Tribunale di Napoli – Sezione Lavoro – Sentenza n. 280 del 18.01.2023
L’art. 80, comma 19, della Legge n. 388 del 2000, nella parte in cui subordina il diritto a percepire l’assegno sociale, per gli stranieri extracomunitari, alla titolarità della carta di soggiorno (ora permesso di lungo soggiorno), deve ritenersi norma non irragionevole in virtù del fatto che l’assegno sociale è misura che, rivolgendosi a chiunque abbia compiuto 65 anni di età (dal 1° gennaio 2019 67 anni), persegue finalità peculiari e diverse rispetto a quelle proprie delle misure di assistenza legate a specifiche esigenze di tutela sociale della persona che non tollerano discriminazioni, come nel caso delle invalidità psicofisiche.
Con questa recente e significativa sentenza, il Tribunale di Napoli interviene efficacemente in una problematica quanto mai attuale e dai risvolti socio-economici di assoluto rilievo, anche e soprattutto per le implicazioni solidaristiche che la stessa comporta.
I giudici napoletani, infatti, tra le righe del loro pronunciamento hanno giustamente sottolineato la natura solidale dell’assegno sociale in favore anche dei cittadini extracomunitari che alle soglie dell’uscita dal mondo del lavoro, abbiano la possibilità di godere, al pari degli altri aventi diritto, un sostegno da parte della collettività’ nella quale hanno operato e, dunque, un corrispettivo solidaristico per quanto doverosamente offerto al progresso materiale o spirituale della società.
Secondo il Tribunale, del resto, questi cittadini intanto ne sono beneficiari in quanto, appunto, rechino in sé tutti i requisiti espressamente previsti dalla legge, tra cui la titolarità del permesso di soggiorno UE per soggiornanti di lungo periodo, oltre alla specifica condizione di aver goduto di un soggiorno continuativo in Italia per almeno dieci anni.

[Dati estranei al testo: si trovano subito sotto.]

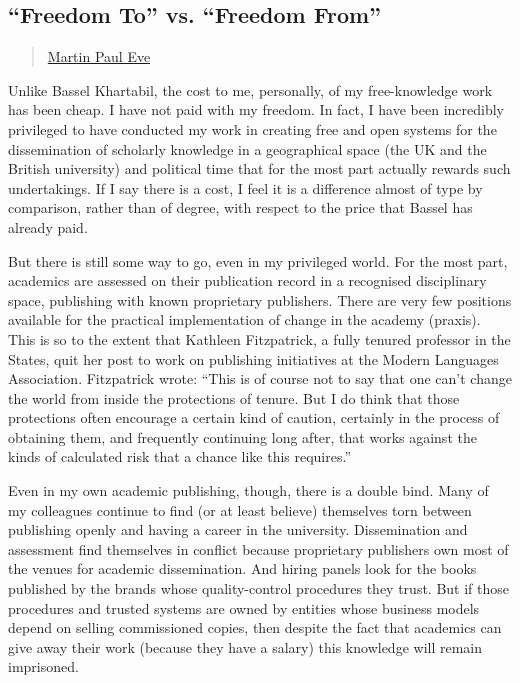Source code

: \subsection{\texorpdfstring{``Freedom To'' vs. ``Freedom
From''}{Freedom To vs. Freedom From}}\label{freedom-to-vs.-freedom-from}

\begin{quote}
\href{../appendix/attributions.html\#martin-paul-eve}{Martin Paul Eve}
\end{quote}

Unlike Bassel Khartabil, the cost to me, personally, of my
free-knowledge work has been cheap. I have not paid with my freedom. In
fact, I have been incredibly privileged to have conducted my work in
creating free and open systems for the dissemination of scholarly
knowledge in a geographical space (the UK and the British university)
and political time that for the most part actually rewards such
undertakings. If I say there is a cost, I feel it is a difference almost
of type by comparison, rather than of degree, with respect to the price
that Bassel has already paid.

But there is still some way to go, even in my privileged world. For the
most part, academics are assessed on their publication record in a
recognised disciplinary space, publishing with known proprietary
publishers. There are very few positions available for the practical
implementation of change in the academy (praxis). This is so to the
extent that Kathleen Fitzpatrick, a fully tenured professor in the
States, quit her post to work on publishing initiatives at the Modern
Languages Association. Fitzpatrick wrote: ``This is of course not to say
that one can't change the world from inside the protections of tenure.
But I do think that those protections often encourage a certain kind of
caution, certainly in the process of obtaining them, and frequently
continuing long after, that works against the kinds of calculated risk
that a chance like this requires.''

Even in my own academic publishing, though, there is a double bind. Many
of my colleagues continue to find (or at least believe) themselves torn
between publishing openly and having a career in the university.
Dissemination and assessment find themselves in conflict because
proprietary publishers own most of the venues for academic
dissemination. And hiring panels look for the books published by the
brands whose quality-control procedures they trust. But if those
procedures and trusted systems are owned by entities whose business
models depend on selling commissioned copies, then despite the fact that
academics can give away their work (because they have a salary) this
knowledge will remain imprisoned.

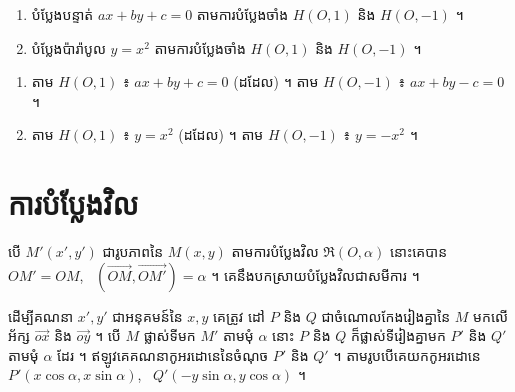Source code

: \begin{pro}
\begin{enumerate}[a]
  \item បំប្លែងបន្ទាត់ $ax + by + c = 0$ តាមការបំប្លែងចាំង $H(O, 1)$ និង $H(O, -1)$ ។
  \item បំប្លែងប៉ារ៉ាបូល $y = x^2$ តាមការបំប្លែងចាំង $H(O, 1)$ និង $H(O, -1)$ ។
\end{enumerate}
\ans
\begin{enumerate}[a]
  \item តាម $H(O, 1)$ ៖ $ax + by + c = 0$ (ដដែល) ។ តាម $H(O, -1)$ ៖ $ax + by - c = 0$ ។
  \item តាម $H(O, 1)$ ៖ $y = x^2$ (ដដែល) ។ តាម $H(O, -1)$ ៖ $y = -x^2$ ។
\end{enumerate}
\end{pro}

\section{ការបំប្លែងវិល}

\begin{center}
\end{center}

បើ $M'(x', y')$ ជារូបភាពនៃ $M(x, y)$ តាមការបំប្លែងវិល $\mathfrak{R}(O, \alpha)$ នោះគេបាន $OM' = OM$, \ $(\overrightarrow{OM}, \overrightarrow{OM'}) = \alpha$ ។ គេនឹងបកស្រាយបំប្លែងវិលជាសមីការ ។

ដើម្បីគណនា $x', y'$ ជាអនុគមន៍នៃ $x, y$ គេត្រូវ ដៅ $P$ និង $Q$ ជាចំណោលកែងរៀងគ្នានៃ $M$ មកលើអ័ក្ស $\overrightarrow{ox}$ និង $\overrightarrow{oy}$ ។ បើ $M$ ផ្លាស់ទីមក $M'$ តាមមុំ $\alpha$ នោះ $P$ និង $Q$ ក៏ផ្លាស់ទីរៀងគ្នាមក $P'$ និង $Q'$ តាមមុំ $\alpha$ ដែរ ។ ឥឡូវគេគណនាកូអរដោនេនៃចំណុច $P'$ និង $Q'$ ។ តាមរូបបើគេយកកូអរដោនេ $P'(x\cos\alpha, x\sin\alpha)$, \ $Q'(-y\sin\alpha, y\cos\alpha)$ ។

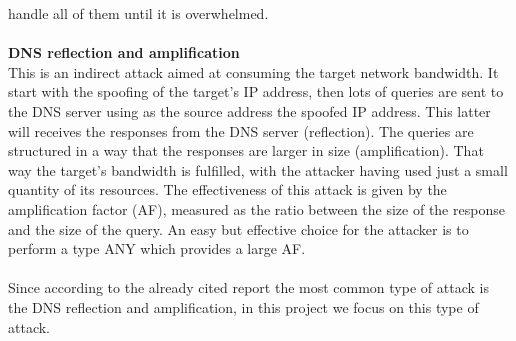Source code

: handle all of them until it is overwhelmed.\\
\\
\textbf{DNS reflection and amplification}\\
This is an indirect attack aimed at consuming the target network bandwidth. It start with the spoofing of the target's IP address, then lots 
of queries are sent to the DNS server using as the source address the spoofed IP address. This latter will receives the responses from the 
DNS server (reflection). The queries are structured in a way that the responses are larger in size (amplification). That way the target's
bandwidth is fulfilled, with the attacker having used just a small quantity of its resources. The effectiveness of this attack is given by 
the amplification factor (AF), measured as the ratio between the size of the response and the size of the query. An easy but effective choice
for the attacker is to perform a type ANY which provides a large AF.\\
\\
Since according to the already cited report \cite{DDoSthreatreport} the most common type of attack is the DNS reflection and amplification,
in this project we focus on this type of attack.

Si tratta, pertanto, di una pronuncia assolutamente condivisibile anche nella sua portata applicativa sociale poiché garantisce, a questa particolare categoria di cittadini, una indispensabile prestazione assistenziale e previdenziale a fronte di una accertata mancanza di reddito adeguato e di pensione, di un’età in linea di massima non più idonea alla ricerca di un’attività lavorativa nonché del mantenimento della effettiva residenza in Italia in aggiunta all’ulteriore requisito della titolarità di permesso di soggiorno UE per soggiornanti di lungo periodo.
L’attenzione al problema sociale che i giudici campani hanno in questa occasione dimostrato si manifesta nell’approfondimento, nella sentenza in commento, dei contenuti del requisito della continuità della presenza del cittadino extracomunitario nel nostro territorio con particolare riguardo alla circostanza, molto ricorrente, dell’allontanamento breve e saltuario in coincidenza con le ferie estive.
Il Tribunale, infatti, ha giustamente sentenziato come detto allontanamento per un periodo limitato non possa mai implicare di per sé l’abbandono del luogo di residenza in Italia, a maggior ragione quando il cittadino extracomunitario vi faccia ritorno non appena possibile e lo stesso continui a mantenere nel nostro territorio il centro delle proprie relazioni familiari e sociali, per la cui dimostrazione possono soccorrere specifici documenti quali, ad esempio, il certificato di residenza storica o l’estratto contributivo con l’attestazione, nel tempo, dei periodi di svolgimento del lavoro subordinato.
Secondo il Tribunale, del resto, il radicamento territoriale che legittima la percezione del beneficio previdenziale in parola mai può identificarsi con l’assoluta, costante ed ininterrotta permanenza del soggetto sul nostro territorio nazionale.